Leigh Chen Sanders is certain her mother turned into a bird after committing suicide.
Leigh travels to Taiwan to meet her maternal grandparents for the first time, trying to find her mother in the form of a giant red bird, uncovering family secrets, and forging a relationship with her grandparents, all while aware of her half Asian and half white identity.
The Astonishing Color of After deals with both Leigh’s past and present through intertwining real and magic.
This was such a beautiful read and I had a great time reading.
Throughout the story, Leigh embarks on the journey of accepting her mother’s suicide through confronting the past. Pan does this through mixing a very subtle vein of magic in through the red bird and how it leaves feathers and sends different mementos to Leigh.
I think Pan is an amazing writer and all her work to making this book the best it could be was really clear. Her writing style is beautiful and it’s not overly flowery or too simplified, which made me really enjoy this.
The whole story had so many layers besides just Leigh’s mother’s suicide, but also her relationship with her best friend Axel, her desire to pursue art as a career, and her relationship with her father.
I enjoyed how Leigh described things in colors as her personal quirk, although I have seen this used before in Caraval so it ended up being a little “huh” for me, if that makes sense? It worked with this story more than it did in Caraval, though, because Leigh’s an artist.
Also, I just really appreciate in general how this is about a Taiwanese-American teen!

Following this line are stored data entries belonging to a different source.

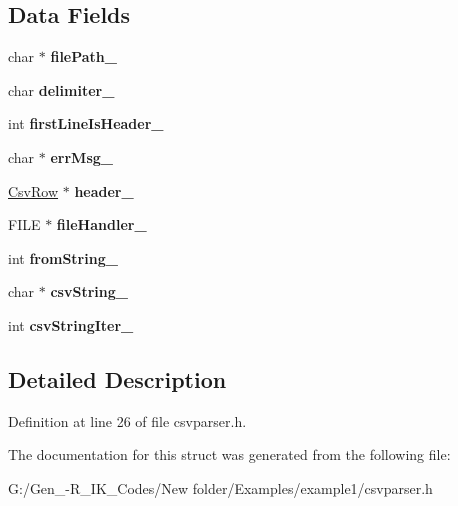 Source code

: \subsection*{Data Fields}
\begin{DoxyCompactItemize}
\item 
\mbox{\label{struct_csv_parser_af8e15bff530b2aa132ee1ae6d9c55b4e}} 
char $\ast$ {\bfseries file\+Path\+\_\+}
\item 
\mbox{\label{struct_csv_parser_a26fdea54e16baaffe0ed9119c0e9d4e5}} 
char {\bfseries delimiter\+\_\+}
\item 
\mbox{\label{struct_csv_parser_ab6121214d4ead9cbe96afd9a920f92c7}} 
int {\bfseries first\+Line\+Is\+Header\+\_\+}
\item 
\mbox{\label{struct_csv_parser_a3d80c0e7b25466b0ce505e419d93c6bf}} 
char $\ast$ {\bfseries err\+Msg\+\_\+}
\item 
\mbox{\label{struct_csv_parser_a2fee9340b04585bf3c349c28dbbe04bb}} 
\hyperlink{struct_csv_row}{Csv\+Row} $\ast$ {\bfseries header\+\_\+}
\item 
\mbox{\label{struct_csv_parser_a25e2f4799c8893469b28666282accc20}} 
F\+I\+LE $\ast$ {\bfseries file\+Handler\+\_\+}
\item 
\mbox{\label{struct_csv_parser_a0e7996f7fb2622fb38f2f292cb04ce8b}} 
int {\bfseries from\+String\+\_\+}
\item 
\mbox{\label{struct_csv_parser_a45eb545400de372945c3b5465ba0a5f0}} 
char $\ast$ {\bfseries csv\+String\+\_\+}
\item 
\mbox{\label{struct_csv_parser_a0b405b96a2b250825fc5a185ce037603}} 
int {\bfseries csv\+String\+Iter\+\_\+}
\end{DoxyCompactItemize}


\subsection{Detailed Description}


Definition at line 26 of file csvparser.\+h.



The documentation for this struct was generated from the following file\+:\begin{DoxyCompactItemize}
\item 
G\+:/\+Gen\+\_-\/\+R\+\_\+\+I\+K\+\_\+\+Codes/\+New folder/\+Examples/example1/csvparser.\+h\end{DoxyCompactItemize}
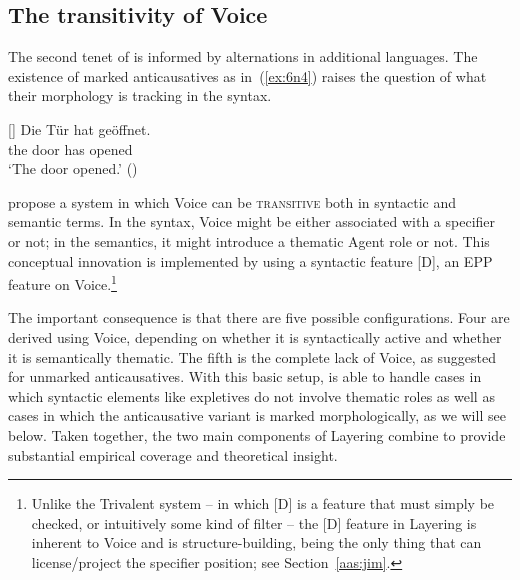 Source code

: \begin{exe}
\begin{xlist}
\begin{exe}
\begin{exe}
\begin{xlist}
	\subsection{The transitivity of Voice} \label{aas:layering:features}
The second tenet of  is informed by alternations in additional languages. The existence of marked anticausatives as in~(\ref{ex:6n4}) raises the question of what their morphology is tracking in the syntax.
 \begin{exe}
\ex   \label{ex:6n4}
[] 	{ \gll Die T\"ur hat  ge\"offnet.\\
 	  the door has  opened\\
 	\glt `The door opened.' \hfill () } 
	
 \z 

\cite{layering15} propose a system in which Voice can be \textsc{transitive} both in syntactic and semantic terms. In the syntax, Voice might be either associated with a specifier or not; in the semantics, it might introduce a thematic Agent role or not. This conceptual innovation is implemented by using a syntactic feature [D], an EPP feature on Voice.\footnote{Unlike the Trivalent system -- in which [D] is a feature that must simply be checked, or intuitively some kind of filter -- the [D] feature in Layering is inherent to Voice and is structure-building, being the only thing that can license/project the specifier position; see Section~\ref{aas:jim}.}

The important consequence is that there are five possible configurations. Four are derived using Voice, depending on whether it is syntactically active and whether it is semantically thematic. The fifth is the complete lack of Voice, as suggested for unmarked anticausatives. With this basic setup,  is able to handle cases in which syntactic elements like expletives do not involve thematic roles as well as cases in which the anticausative variant is marked morphologically, as we will see below. Taken together, the two main components of Layering combine to provide substantial empirical coverage and theoretical insight.


\end{exe}
\end{xlist}
\end{exe}
\end{exe}
\end{xlist}
\end{exe}
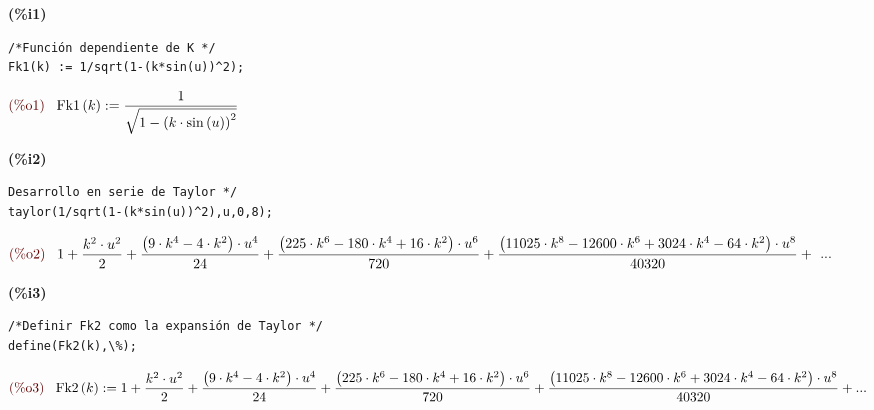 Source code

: \documentclass[12pt]{article}
\begin{document}
\noindent
\begin{minipage}[t]{8ex}\color{red}\bf
(\%i1) 
\end{minipage}
\begin{minipage}[t]{\textwidth}\color{blue}
\begin{verbatim}
/*Función dependiente de K */
Fk1(k) := 1/sqrt(1-(k*sin(u))^2);
\end{verbatim}
\end{minipage}
\begin{math}\displaystyle
\parbox{8ex}{\color{labelcolor}(\%o1) }
\mathrm{Fk1}\left( k\right) :=\frac{1}{\sqrt{1-{{\left( k\cdot \mathrm{sin}\left( u\right) \right) }^{2}}}}\mbox{}
\end{math}
\\
\noindent
\begin{minipage}[t]{8ex}\color{red}\bf
(\%i2) 
\end{minipage}
\begin{minipage}[t]{\textwidth}\color{blue}
\begin{verbatim}
Desarrollo en serie de Taylor */
taylor(1/sqrt(1-(k*sin(u))^2),u,0,8);
\end{verbatim}
\end{minipage}
\begin{math}
\displaystyle
\parbox{8ex}{\color{labelcolor}(\%o2) }
1+\frac{{{k}^{2}}\cdot {{u}^{2}}}{2}+\frac{\left( 9\cdot {{k}^{4}}-4\cdot {{k}^{2}}\right) \cdot {{u}^{4}}}{24}+\frac{\left( 225\cdot {{k}^{6}}-180\cdot {{k}^{4}}+16\cdot {{k}^{2}}\right) \cdot {{u}^{6}}}{720}+\frac{\left( 11025\cdot {{k}^{8}}-12600\cdot {{k}^{6}}+3024\cdot {{k}^{4}}-64\cdot {{k}^{2}}\right) \cdot {{u}^{8}}}{40320}+\mbox{}
\end{math}
\mbox{...}

\noindent
\begin{minipage}[t]{8ex}\color{red}\bf
(\%i3) 
\end{minipage}
\begin{minipage}[t]{\textwidth}\color{blue}
\begin{verbatim}
/*Definir Fk2 como la expansión de Taylor */
define(Fk2(k),\%);
\end{verbatim}
\end{minipage}
\begin{math}
\displaystyle
\parbox{8ex}{\color{labelcolor}(\%o3) }
\mathrm{Fk2}\left( k\right) :=1+\frac{{{k}^{2}}\cdot {{u}^{2}}}{2}+\frac{\left( 9\cdot {{k}^{4}}-4\cdot {{k}^{2}}\right) \cdot {{u}^{4}}}{24}+\frac{\left( 225\cdot {{k}^{6}}-180\cdot {{k}^{4}}+16\cdot {{k}^{2}}\right) \cdot {{u}^{6}}}{720}+\frac{\left( 11025\cdot {{k}^{8}}-12600\cdot {{k}^{6}}+3024\cdot {{k}^{4}}-64\cdot {{k}^{2}}\right) \cdot {{u}^{8}}}{40320}+\mbox{}
\mbox{...}
\end{math}
\end{document}
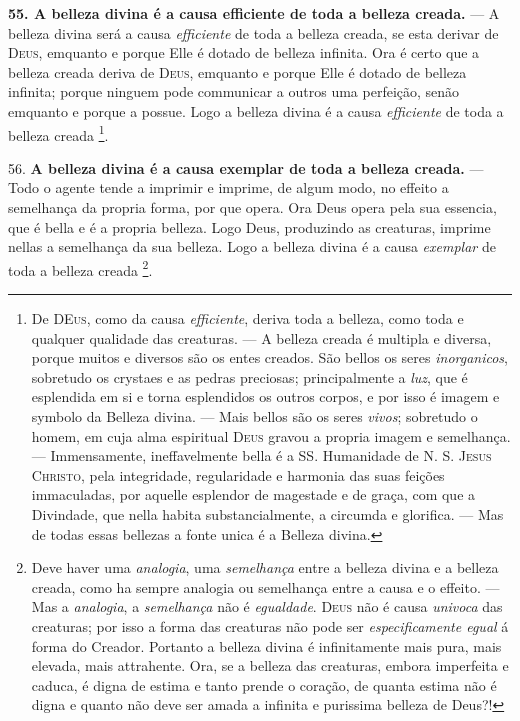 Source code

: \textbf{55. A belleza divina é a causa efficiente de toda a belleza creada.} --- A belleza divina será a causa \emph{efficiente} de toda a belleza creada, se esta derivar de \textsc{Deus}, emquanto e porque Elle é dotado de belleza infinita. Ora é certo que a belleza creada deriva de \textsc{Deus}, emquanto e porque Elle é dotado de belleza infinita; porque ninguem pode communicar a outros uma  perfeição, senão emquanto e porque a possue. Logo a belleza divina é a causa \emph{efficiente} de toda a belleza creada \footnote{De \textsc{DEus}, como da causa \emph{efficiente}, deriva toda a belleza, como toda e qualquer qualidade das creaturas. --- A belleza creada é multipla e diversa, porque muitos e diversos são os entes creados. São bellos os seres \emph{inorganicos}, sobretudo os crystaes e as pedras preciosas; principalmente a \emph{luz}, que é esplendida em si e torna esplendidos os outros corpos, e por isso é imagem e symbolo da Belleza divina. --- Mais bellos são os seres \emph{vivos}; sobretudo o homem, em cuja alma espiritual \textsc{Deus} gravou a propria imagem e semelhança. --- Immensamente, ineffavelmente bella é a SS. Humanidade de N. S. \textsc{Jesus Christo}, pela integridade, regularidade e harmonia das suas feições immaculadas, por aquelle esplendor de magestade e de graça, com que a Divindade, que nella habita substancialmente, a circumda e glorifica. --- Mas de todas essas bellezas a fonte unica é a Belleza divina.}.

56. \textbf{A belleza divina é a causa exemplar de toda a belleza creada.} --- Todo o agente tende a imprimir e imprime, de algum modo, no effeito a semelhança da propria forma, por que opera. Ora Deus opera pela sua essencia, que é bella e é a propria belleza. Logo Deus, produzindo as creaturas, imprime nellas a semelhança da sua belleza. Logo a belleza divina é a causa \emph{exemplar} de toda a belleza creada \footnote{Deve haver uma \emph{analogia}, uma \emph{semelhança} entre a belleza divina e a belleza creada, como ha sempre analogia ou semelhança entre a causa e o effeito. --- Mas a \emph{analogia}, a \emph{semelhança} não é \emph{egualdade}. \textsc{Deus} não é causa \emph{univoca} das creaturas; por isso a forma das creaturas não pode ser \emph{especificamente egual} á forma do Creador. Portanto a belleza divina é infinitamente mais pura, mais elevada, mais attrahente. Ora, se a belleza das creaturas, embora imperfeita e caduca, é digna de estima e tanto prende o coração, de quanta estima não é digna e quanto não deve ser amada a infinita e purissima belleza de Deus?!}.


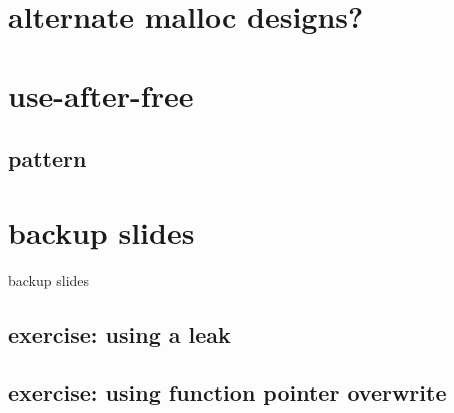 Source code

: \section{alternate malloc designs?}


\section{use-after-free}


\subsection{pattern}

\section{backup slides}
\begin{frame}{backup slides}
\end{frame}
\subsection{exercise: using a leak}


\subsection{exercise: using function pointer overwrite}



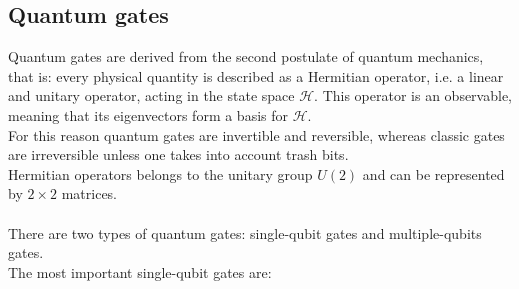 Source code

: \subsection{Quantum gates}
Quantum gates are derived from the second postulate of quantum mechanics, that is: every physical quantity is described as a Hermitian operator, i.e. a linear and unitary operator, acting in the state space $\mathcal{H}$. This operator is an observable, meaning that its eigenvectors form a basis for $\mathcal{H}$. \\
For this reason quantum gates are invertible and reversible, whereas classic gates are irreversible unless one takes into account trash bits. \\
Hermitian operators belongs to the unitary group $U(2)$ and can be represented by $2 \times 2$ matrices. \\
\\
There are two types of quantum gates: single-qubit gates and multiple-qubits gates. \\
The most important single-qubit gates are:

Like hello! *waves from over here* I can personally affirm that Pan does a great job of being accurate on the culture (please do not make me eat chòudòufu it is not worth it just go eat regular tofu thank u) and not just the Taiwanese culture, but also how it feels to be an Asian American teen and those comments you get that relate to being Asian. *side eyes*
I don’t think Pan’s purpose is to educate the reader about Taiwanese culture–that’s not her job, and it gets kind of awkward when you say this? I saw this great thread on Twitter about #OwnVoices writers and “educating” white readers. You can read more about the topic here. But Pan portrays the culture really accurately.
What I wasn’t too much of a fan of was just how much of this story was in the past. I wasn’t actually sure what I was getting into when I started this book, but I was expecting a more present-grounded story and there were a lot of flashbacks and stories from the past in this story.
It felt like the stories from the past almost overshadowed that of Leigh’s present and that if you broke the story up, the majority of the story was from the past and the minority was from the present.
It is also a little long, but that didn’t bother me as it was really engrossing and was paced super well, so I didn’t feel like it lagged anywhere. The subtle magic and all the layers in the story helped make everything keep going and never slow down.
The Astonishing Color of After wasn’t as intense or emotionally provocative as I was expecting, but it is very, very beautiful. Leigh’s journey is a very true one and how she learns to accept what happens and move on is something I think many readers can relate to. I would definitely recommend this to all lovers of contemporary as there’s so much amazing character development in this novel!
Thank you to my local library and Little, Brown Books for Young Readers for providing me with an (uncatalogued) advance reader’s copy in exchange for an honest review!
Have you read The Astonishing Color of After? What did you think?